I think it would be wonderful and we would not be offended at all! Actually, it sounds very intriguing. We get in to cemetery photography, religious icons being no exceptions. We are really looking forward to seeing your card!


----------



## gloomycatt (Jul 30, 2012)

I agree  your halloween card was awesome and I love stained glass so very excited to see your card!


----------



## thenightmarefamily (Nov 20, 2014)

I agree also, it souds badass.


----------



## Stinkerbell n Frog Prince (Sep 4, 2009)

bumping this up - Still have room if you want to exchange


----------



## Candy Creature (Aug 16, 2014)

If anyone would like to exchange Christmas card with me please PM me. I bought some rather nice Christmas cards yesterday and would like to mail them out over the Thanksgiving weekend. I will happily accept any Christmas, Halloweenified Christmas, or Krampus cards.


----------



## hallowmas (Sep 11, 2013)

got lots of xmas cards to spread the xmas spirit!!!!


----------



## X-Pired (Sep 26, 2013)

We are looking forward to exchanging cards and will probably start mailing next week. If you would like to receive a card from us send me a pm with your mailing address. Oh, and let me know if you prefer a Christmas or Krampus card.

By the way, happy Thanksgiving everyone!


----------



## StanFam3 (Oct 5, 2009)

I plan on card production over the next few days. 

Unfortunatley, I've had a very intense and traumatic last 12 days..... family dynamics, and a nephew's sudden death. So, I'm a tad behind in production. ... but they will happen!


----------



## hallowmas (Sep 11, 2013)

looking forward to this xmas,hexmas,krampus card exchange
mine will be a mixer of hallowe'en and xmas 
i'll load up on supplies for next year i saw some really neat giant xmas and hallowe'en rubber stamps for ideas
i guess i will have to go to amazon for the krampus stuff or maybe zazzle


----------



## Candy Creature (Aug 16, 2014)

If you have sent me your address, then your card is in the mail.  I sent out cards to almost all my relatives too. There are a few relatives that I need to get updated addresses on before I can mail. I feel like I accomplished something today.


----------



## Haunted Higleys (Sep 2, 2014)

I will be sending mine out at the end of the week!
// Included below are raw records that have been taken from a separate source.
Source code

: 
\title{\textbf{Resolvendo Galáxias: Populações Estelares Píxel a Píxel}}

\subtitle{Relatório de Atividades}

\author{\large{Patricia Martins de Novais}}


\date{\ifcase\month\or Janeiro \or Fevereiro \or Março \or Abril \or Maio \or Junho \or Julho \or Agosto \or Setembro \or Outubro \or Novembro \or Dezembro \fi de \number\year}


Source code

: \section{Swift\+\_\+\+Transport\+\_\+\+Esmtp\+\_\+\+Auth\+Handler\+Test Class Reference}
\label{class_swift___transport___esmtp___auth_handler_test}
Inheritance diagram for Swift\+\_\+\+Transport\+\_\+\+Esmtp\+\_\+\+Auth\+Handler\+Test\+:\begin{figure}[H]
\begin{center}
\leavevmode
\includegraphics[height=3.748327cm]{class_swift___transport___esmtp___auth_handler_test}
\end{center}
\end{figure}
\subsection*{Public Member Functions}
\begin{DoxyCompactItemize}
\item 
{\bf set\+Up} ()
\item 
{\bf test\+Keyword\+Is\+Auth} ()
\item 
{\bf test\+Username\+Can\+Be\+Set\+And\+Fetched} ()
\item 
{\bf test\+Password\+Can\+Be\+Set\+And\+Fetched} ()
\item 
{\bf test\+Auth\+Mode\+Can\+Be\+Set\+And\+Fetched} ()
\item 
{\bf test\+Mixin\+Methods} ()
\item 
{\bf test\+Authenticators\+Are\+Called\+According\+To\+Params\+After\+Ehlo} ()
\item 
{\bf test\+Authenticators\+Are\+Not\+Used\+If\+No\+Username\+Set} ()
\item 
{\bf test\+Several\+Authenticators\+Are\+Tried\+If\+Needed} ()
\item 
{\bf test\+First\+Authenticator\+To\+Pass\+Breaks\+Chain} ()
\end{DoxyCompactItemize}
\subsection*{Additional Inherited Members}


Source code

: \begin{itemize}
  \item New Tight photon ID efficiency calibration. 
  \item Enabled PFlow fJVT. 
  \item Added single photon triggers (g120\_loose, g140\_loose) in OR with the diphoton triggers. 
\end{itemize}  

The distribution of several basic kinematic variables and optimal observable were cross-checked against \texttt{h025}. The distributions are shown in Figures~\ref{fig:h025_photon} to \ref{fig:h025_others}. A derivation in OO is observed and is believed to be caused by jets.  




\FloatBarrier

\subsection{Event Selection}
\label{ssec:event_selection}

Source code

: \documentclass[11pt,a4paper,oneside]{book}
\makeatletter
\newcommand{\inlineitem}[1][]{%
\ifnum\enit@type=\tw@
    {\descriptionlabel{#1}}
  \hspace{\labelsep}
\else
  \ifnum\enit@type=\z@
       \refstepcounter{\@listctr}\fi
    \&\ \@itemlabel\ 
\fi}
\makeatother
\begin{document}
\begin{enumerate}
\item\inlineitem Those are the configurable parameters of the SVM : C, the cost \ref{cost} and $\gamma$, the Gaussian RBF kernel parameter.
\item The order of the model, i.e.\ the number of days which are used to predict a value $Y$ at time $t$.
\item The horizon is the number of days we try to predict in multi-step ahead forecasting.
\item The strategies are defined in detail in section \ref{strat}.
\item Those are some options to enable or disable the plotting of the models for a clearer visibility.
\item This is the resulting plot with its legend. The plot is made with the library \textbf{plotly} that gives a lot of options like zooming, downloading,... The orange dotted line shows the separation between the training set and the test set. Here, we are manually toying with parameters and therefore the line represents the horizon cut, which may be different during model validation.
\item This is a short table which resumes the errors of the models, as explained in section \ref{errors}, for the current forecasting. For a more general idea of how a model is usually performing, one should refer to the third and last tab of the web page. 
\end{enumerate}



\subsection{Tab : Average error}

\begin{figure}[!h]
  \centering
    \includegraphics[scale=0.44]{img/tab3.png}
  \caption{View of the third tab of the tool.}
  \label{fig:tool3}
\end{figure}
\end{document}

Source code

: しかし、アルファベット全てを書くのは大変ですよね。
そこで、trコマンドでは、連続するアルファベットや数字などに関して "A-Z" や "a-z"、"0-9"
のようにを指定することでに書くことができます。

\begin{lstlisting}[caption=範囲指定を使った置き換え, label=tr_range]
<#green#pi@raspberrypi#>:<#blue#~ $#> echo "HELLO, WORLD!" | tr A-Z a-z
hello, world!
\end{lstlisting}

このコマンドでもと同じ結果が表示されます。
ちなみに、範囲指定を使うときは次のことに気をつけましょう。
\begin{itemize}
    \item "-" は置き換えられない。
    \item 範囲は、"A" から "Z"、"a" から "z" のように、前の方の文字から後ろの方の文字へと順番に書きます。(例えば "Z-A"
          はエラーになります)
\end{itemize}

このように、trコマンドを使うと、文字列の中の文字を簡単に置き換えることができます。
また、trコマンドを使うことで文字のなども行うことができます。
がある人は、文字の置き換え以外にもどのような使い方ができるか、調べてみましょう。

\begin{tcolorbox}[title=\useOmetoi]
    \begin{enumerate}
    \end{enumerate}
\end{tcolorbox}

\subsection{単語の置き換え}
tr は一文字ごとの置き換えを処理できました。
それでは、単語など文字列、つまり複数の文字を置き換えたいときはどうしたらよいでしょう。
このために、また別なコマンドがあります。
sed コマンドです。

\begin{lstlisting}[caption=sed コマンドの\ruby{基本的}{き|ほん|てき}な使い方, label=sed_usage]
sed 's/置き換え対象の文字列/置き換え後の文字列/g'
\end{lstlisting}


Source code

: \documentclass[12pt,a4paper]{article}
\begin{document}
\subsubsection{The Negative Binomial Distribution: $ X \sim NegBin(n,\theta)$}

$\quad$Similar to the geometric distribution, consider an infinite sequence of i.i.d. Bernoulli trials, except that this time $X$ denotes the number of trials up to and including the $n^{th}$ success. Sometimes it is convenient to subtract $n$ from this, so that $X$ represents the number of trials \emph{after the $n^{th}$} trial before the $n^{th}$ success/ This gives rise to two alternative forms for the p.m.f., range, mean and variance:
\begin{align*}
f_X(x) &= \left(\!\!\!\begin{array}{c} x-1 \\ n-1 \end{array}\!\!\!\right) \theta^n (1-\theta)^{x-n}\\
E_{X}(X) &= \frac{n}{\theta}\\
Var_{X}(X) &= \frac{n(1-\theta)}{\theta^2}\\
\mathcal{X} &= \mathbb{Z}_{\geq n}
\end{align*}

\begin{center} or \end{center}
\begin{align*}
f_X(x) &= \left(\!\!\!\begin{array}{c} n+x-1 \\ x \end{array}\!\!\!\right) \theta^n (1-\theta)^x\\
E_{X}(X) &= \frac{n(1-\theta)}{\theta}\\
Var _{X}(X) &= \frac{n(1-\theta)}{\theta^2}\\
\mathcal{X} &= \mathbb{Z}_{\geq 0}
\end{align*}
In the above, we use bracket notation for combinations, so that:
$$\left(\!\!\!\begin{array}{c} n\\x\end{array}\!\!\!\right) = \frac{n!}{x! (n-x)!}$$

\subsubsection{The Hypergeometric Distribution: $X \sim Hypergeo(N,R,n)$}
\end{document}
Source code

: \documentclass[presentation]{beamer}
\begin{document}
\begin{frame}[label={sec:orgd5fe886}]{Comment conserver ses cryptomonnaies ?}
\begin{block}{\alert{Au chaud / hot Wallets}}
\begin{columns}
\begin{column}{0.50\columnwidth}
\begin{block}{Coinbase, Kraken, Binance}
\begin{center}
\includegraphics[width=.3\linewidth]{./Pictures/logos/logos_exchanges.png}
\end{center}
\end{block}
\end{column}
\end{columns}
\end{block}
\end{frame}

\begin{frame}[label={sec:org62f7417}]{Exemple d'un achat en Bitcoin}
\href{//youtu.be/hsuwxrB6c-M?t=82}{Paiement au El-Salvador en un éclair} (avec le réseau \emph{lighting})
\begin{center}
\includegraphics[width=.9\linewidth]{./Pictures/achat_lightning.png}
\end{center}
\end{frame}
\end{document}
Still have room if anyone else wants to exchange.


----------



## kmeyer1313 (Jan 25, 2012)

Finally got my holiday address labels - now the card mailing can commence!


----------



## Tsalagi_Writer (Jul 26, 2014)

I will be mailing out my card sometime next week.


----------



## Saki.Girl (Aug 22, 2012)

My cards will go out on Friday.


----------



## X-Pired (Sep 26, 2013)

StanFam3 said:


> I plan on card production over the next few days.
> 
> Unfortunatley, I've had a very intense and traumatic last 12 days..... family dynamics, and a nephew's sudden death. So, I'm a tad behind in production. ... but they will happen!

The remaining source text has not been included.